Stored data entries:
################

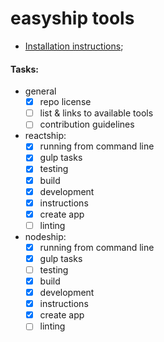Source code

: # easyship tools

- [Installation instructions](./docs/installation.md);

#### Tasks:
- general
  * [x] repo license
  * [ ] list & links to available tools
  * [ ] contribution guidelines
- reactship:
  * [x] running from command line
  * [x] gulp tasks
  * [x] testing
  * [x] build
  * [x] development
  * [x] instructions
  * [x] create app
  * [ ] linting
- nodeship:
  * [x] running from command line
  * [x] gulp tasks
  * [ ] testing
  * [x] build
  * [x] development
  * [x] instructions
  * [x] create app
  * [ ] linting
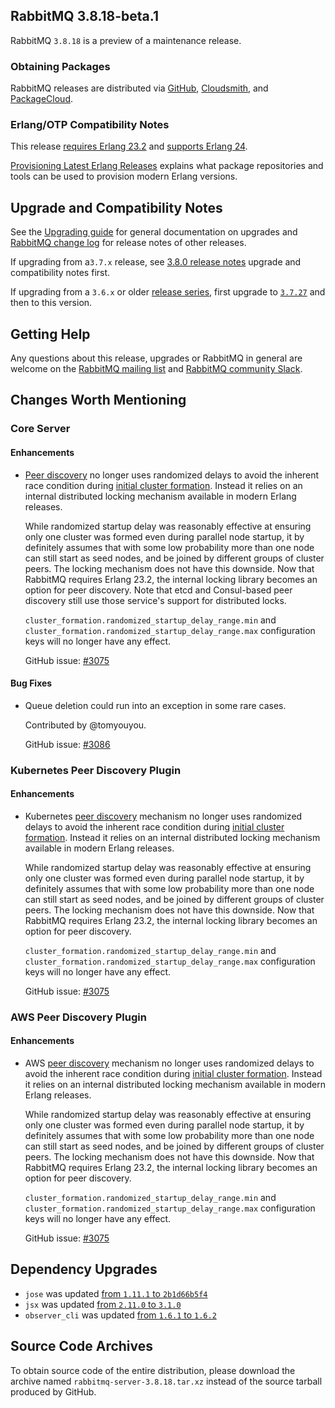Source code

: ## RabbitMQ 3.8.18-beta.1

RabbitMQ `3.8.18` is a preview of a maintenance release.

### Obtaining Packages

RabbitMQ releases are distributed via [GitHub](https://github.com/rabbitmq/rabbitmq-server/releases), [Cloudsmith](https://cloudsmith.io/~rabbitmq/repos/),
and [PackageCloud](https://packagecloud.io/rabbitmq).

### Erlang/OTP Compatibility Notes

This release [requires Erlang 23.2](https://www.rabbitmq.com/which-erlang.html) and [supports Erlang 24](https://blog.rabbitmq.com/posts/2021/03/erlang-24-support-roadmap/).

[Provisioning Latest Erlang Releases](https://www.rabbitmq.com/which-erlang.html#erlang-repositories) explains
what package repositories and tools can be used to provision modern Erlang versions.


## Upgrade and Compatibility Notes

See the [Upgrading guide](https://www.rabbitmq.com/upgrade.html) for general documentation on upgrades and
[RabbitMQ change log](https://www.rabbitmq.com/changelog.html) for release notes of other releases.

If upgrading from a`3.7.x` release, see [3.8.0 release notes](https://github.com/rabbitmq/rabbitmq-server/releases/tag/v3.8.0)
upgrade and compatibility notes first.

If upgrading from a `3.6.x` or older [release series](https://www.rabbitmq.com/versions.html), first upgrade
to [`3.7.27`](https://github.com/rabbitmq/rabbitmq-server/releases/tag/v3.7.27) and then to this version.


## Getting Help

Any questions about this release, upgrades or RabbitMQ in general are welcome on the [RabbitMQ mailing list](https://groups.google.com/forum/#!forum/rabbitmq-users)
and [RabbitMQ community Slack](https://rabbitmq-slack.herokuapp.com/).


## Changes Worth Mentioning

### Core Server

#### Enhancements

 * [Peer discovery](https://www.rabbitmq.com/cluster-formation.html) no longer uses randomized delays to avoid the inherent race condition
   during [initial cluster formation](https://www.rabbitmq.com/cluster-formation.html#initial-formation-race-condition). Instead it relies on an internal
   distributed locking mechanism available in modern Erlang releases.

   While randomized startup delay was reasonably effective at ensuring only one cluster was formed even during parallel node
   startup, it by definitely assumes that with some low probability more than one node can still start as seed nodes,
   and be joined by different groups of cluster peers. The locking mechanism does not have this downside.
   Now that RabbitMQ requires Erlang 23.2, the internal locking library becomes an option for peer discovery.
   Note that etcd and Consul-based peer discovery still use those service's support for distributed locks.

   `cluster_formation.randomized_startup_delay_range.min` and `cluster_formation.randomized_startup_delay_range.max` configuration keys
   will no longer have any effect.

   GitHub issue: [#3075](https://github.com/rabbitmq/rabbitmq-server/pull/3075)

#### Bug Fixes

 * Queue deletion could run into an exception in some rare cases.

   Contributed by @tomyouyou.

   GitHub issue: [#3086](https://github.com/rabbitmq/rabbitmq-server/issues/3086)


### Kubernetes Peer Discovery Plugin

#### Enhancements

 * Kubernetes [peer discovery](https://www.rabbitmq.com/cluster-formation.html) mechanism no longer uses randomized delays to avoid the inherent race condition
   during [initial cluster formation](https://www.rabbitmq.com/cluster-formation.html#initial-formation-race-condition). Instead it relies on an internal
   distributed locking mechanism available in modern Erlang releases.

   While randomized startup delay was reasonably effective at ensuring only one cluster was formed even during parallel node
   startup, it by definitely assumes that with some low probability more than one node can still start as seed nodes,
   and be joined by different groups of cluster peers. The locking mechanism does not have this downside.
   Now that RabbitMQ requires Erlang 23.2, the internal locking library becomes an option for peer discovery.

   `cluster_formation.randomized_startup_delay_range.min` and `cluster_formation.randomized_startup_delay_range.max` configuration keys
   will no longer have any effect.

   GitHub issue: [#3075](https://github.com/rabbitmq/rabbitmq-server/pull/3075)


### AWS Peer Discovery Plugin

#### Enhancements

 * AWS [peer discovery](https://www.rabbitmq.com/cluster-formation.html) mechanism no longer uses randomized delays to avoid the inherent race condition
   during [initial cluster formation](https://www.rabbitmq.com/cluster-formation.html#initial-formation-race-condition). Instead it relies on an internal
   distributed locking mechanism available in modern Erlang releases.

   While randomized startup delay was reasonably effective at ensuring only one cluster was formed even during parallel node
   startup, it by definitely assumes that with some low probability more than one node can still start as seed nodes,
   and be joined by different groups of cluster peers. The locking mechanism does not have this downside.
   Now that RabbitMQ requires Erlang 23.2, the internal locking library becomes an option for peer discovery.

   `cluster_formation.randomized_startup_delay_range.min` and `cluster_formation.randomized_startup_delay_range.max` configuration keys
   will no longer have any effect.

   GitHub issue: [#3075](https://github.com/rabbitmq/rabbitmq-server/pull/3075)


## Dependency Upgrades

 * `jose` was updated [from `1.11.1` to `2b1d66b5f4`](https://github.com/potatosalad/erlang-jose/commit/2b1d66b5f4fbe33cb198149a8cb23895a2c877ea)
 * `jsx` was updated [from `2.11.0` to `3.1.0`](https://github.com/talentdeficit/jsx/blob/main/CHANGES.md)
 * `observer_cli` was updated [from `1.6.1` to `1.6.2`](https://github.com/zhongwencool/observer_cli/compare/1.6.1..1.6.2)


## Source Code Archives

To obtain source code of the entire distribution, please download the archive named `rabbitmq-server-3.8.18.tar.xz`
instead of the source tarball produced by GitHub.
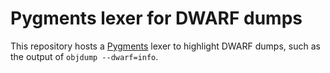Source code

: # Pygments lexer for DWARF dumps

This repository hosts a [Pygments](http://pygments.org/) lexer to highlight
DWARF dumps, such as the output of `objdump --dwarf=info`.
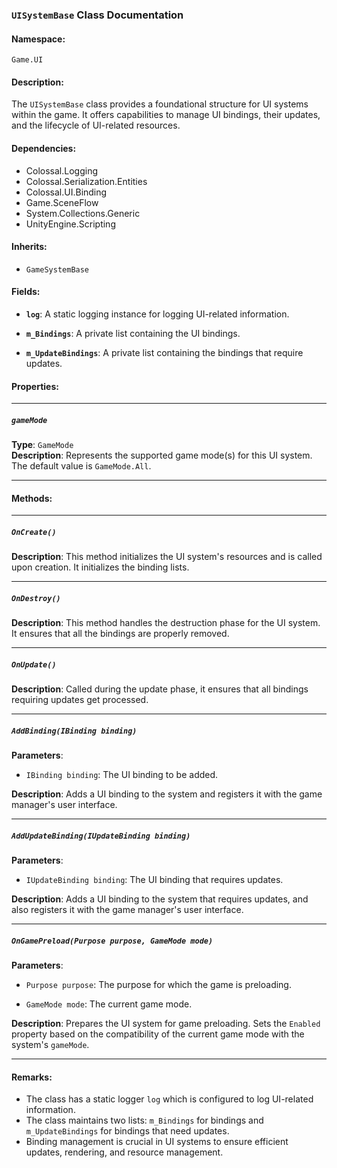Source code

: ### `UISystemBase` Class Documentation

#### Namespace:
`Game.UI`

#### Description:
The `UISystemBase` class provides a foundational structure for UI systems within the game. It offers capabilities to manage UI bindings, their updates, and the lifecycle of UI-related resources.

#### Dependencies:
- Colossal.Logging
- Colossal.Serialization.Entities
- Colossal.UI.Binding
- Game.SceneFlow
- System.Collections.Generic
- UnityEngine.Scripting

#### Inherits:
- `GameSystemBase`

#### Fields:

- **`log`**: A static logging instance for logging UI-related information.

- **`m_Bindings`**: A private list containing the UI bindings.

- **`m_UpdateBindings`**: A private list containing the bindings that require updates.

#### Properties:

---

##### `gameMode`

**Type**: `GameMode`  
**Description**: Represents the supported game mode(s) for this UI system. The default value is `GameMode.All`.

---

#### Methods:

---

##### `OnCreate()`

**Description**: This method initializes the UI system's resources and is called upon creation. It initializes the binding lists.

---

##### `OnDestroy()`

**Description**: This method handles the destruction phase for the UI system. It ensures that all the bindings are properly removed.

---

##### `OnUpdate()`

**Description**: Called during the update phase, it ensures that all bindings requiring updates get processed.

---

##### `AddBinding(IBinding binding)`

**Parameters**:  
- `IBinding binding`: The UI binding to be added.

**Description**: Adds a UI binding to the system and registers it with the game manager's user interface.

---

##### `AddUpdateBinding(IUpdateBinding binding)`

**Parameters**:  
- `IUpdateBinding binding`: The UI binding that requires updates.

**Description**: Adds a UI binding to the system that requires updates, and also registers it with the game manager's user interface.

---

##### `OnGamePreload(Purpose purpose, GameMode mode)`

**Parameters**:  
- `Purpose purpose`: The purpose for which the game is preloading.
  
- `GameMode mode`: The current game mode.

**Description**: Prepares the UI system for game preloading. Sets the `Enabled` property based on the compatibility of the current game mode with the system's `gameMode`.

---

#### Remarks:

- The class has a static logger `log` which is configured to log UI-related information.
- The class maintains two lists: `m_Bindings` for bindings and `m_UpdateBindings` for bindings that need updates.
- Binding management is crucial in UI systems to ensure efficient updates, rendering, and resource management.
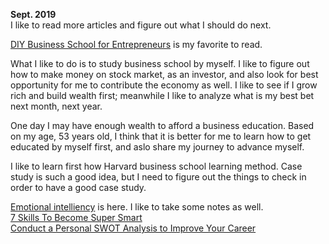 **Sept. 2019**<br>
I like to read more articles and figure out what I should do next. <br>

[DIY Business School for Entrepreneurs](https://www.forbes.com/sites/robinbruce/2017/07/24/diy-business-school-for-entrepreneurs/#2d68b47b6d93) is my favorite to read. 

What I like to do is to study business school by myself. I like to figure out how to make money on stock market, as an investor, and also look for best opportunity for me to contribute the economy as well. I like to see if I grow rich and build wealth first; meanwhile I like to analyze what is my best bet next month, next year. 

One day I may have enough wealth to afford a business education. Based on my age, 53 years old, I think that it is better for me to learn how to get educated by myself first, and aslo share my journey to advance myself. 

I like to learn first how Harvard business school learning method. Case study is such a good idea, but I need to figure out the things to check in order to have a good case study. 

[Emotional intelliency](https://www.talentsmart.com/articles/9-Signs-You%E2%80%99re-Successful%E2%80%94Even-If-It-Doesn%E2%80%99t-Feel-Like-It-2147446653-p-1.html) is here. I like to take some notes as well. <br>
[7 Skills To Become Super Smart](https://superscholar.org/features/7-skills-become-super-smart/) <br>
[Conduct a Personal SWOT Analysis to Improve Your Career](https://www.businessnewsdaily.com/5543-personal-swot-analysis.html)<br>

################

> **WHAT NEEDS TO BE DONE**
Restate the data word for word from its first line through the line with "series](https://www.rabbitmq.com/versions.html), first upgrade", leaving out any picture along the way.

> **REPLY**
Source code

: # easyship tools

- [Installation instructions](./docs/installation.md);

#### Tasks:
- general
  * [x] repo license
  * [ ] list & links to available tools
  * [ ] contribution guidelines
- reactship:
  * [x] running from command line
  * [x] gulp tasks
  * [x] testing
  * [x] build
  * [x] development
  * [x] instructions
  * [x] create app
  * [ ] linting
- nodeship:
  * [x] running from command line
  * [x] gulp tasks
  * [ ] testing
  * [x] build
  * [x] development
  * [x] instructions
  * [x] create app
  * [ ] linting
Source code

: ## RabbitMQ 3.8.18-beta.1

RabbitMQ `3.8.18` is a preview of a maintenance release.

### Obtaining Packages

RabbitMQ releases are distributed via [GitHub](https://github.com/rabbitmq/rabbitmq-server/releases), [Cloudsmith](https://cloudsmith.io/~rabbitmq/repos/),
and [PackageCloud](https://packagecloud.io/rabbitmq).

### Erlang/OTP Compatibility Notes

This release [requires Erlang 23.2](https://www.rabbitmq.com/which-erlang.html) and [supports Erlang 24](https://blog.rabbitmq.com/posts/2021/03/erlang-24-support-roadmap/).

[Provisioning Latest Erlang Releases](https://www.rabbitmq.com/which-erlang.html#erlang-repositories) explains
what package repositories and tools can be used to provision modern Erlang versions.


## Upgrade and Compatibility Notes

See the [Upgrading guide](https://www.rabbitmq.com/upgrade.html) for general documentation on upgrades and
[RabbitMQ change log](https://www.rabbitmq.com/changelog.html) for release notes of other releases.

If upgrading from a`3.7.x` release, see [3.8.0 release notes](https://github.com/rabbitmq/rabbitmq-server/releases/tag/v3.8.0)
upgrade and compatibility notes first.

If upgrading from a `3.6.x` or older [release series](https://www.rabbitmq.com/versions.html), first upgrade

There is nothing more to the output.